= Assigned task =
Search the entries below for the word "This" and copy every line where it appears.

= Input records =

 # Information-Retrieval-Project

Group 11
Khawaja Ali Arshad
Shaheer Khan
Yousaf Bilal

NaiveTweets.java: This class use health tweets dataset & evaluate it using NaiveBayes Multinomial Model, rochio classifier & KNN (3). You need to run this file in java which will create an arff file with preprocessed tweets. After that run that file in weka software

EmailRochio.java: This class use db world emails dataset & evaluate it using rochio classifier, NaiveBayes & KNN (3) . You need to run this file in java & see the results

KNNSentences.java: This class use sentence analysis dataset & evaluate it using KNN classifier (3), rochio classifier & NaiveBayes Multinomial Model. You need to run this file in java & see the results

= Response =
NaiveTweets.java: This class use health tweets dataset & evaluate it using NaiveBayes Multinomial Model, rochio classifier & KNN (3). You need to run this file in java which will create an arff file with preprocessed tweets. After that run that file in weka software
EmailRochio.java: This class use db world emails dataset & evaluate it using rochio classifier, NaiveBayes & KNN (3) . You need to run this file in java & see the results
KNNSentences.java: This class use sentence analysis dataset & evaluate it using KNN classifier (3), rochio classifier & NaiveBayes Multinomial Model. You need to run this file in java & see the results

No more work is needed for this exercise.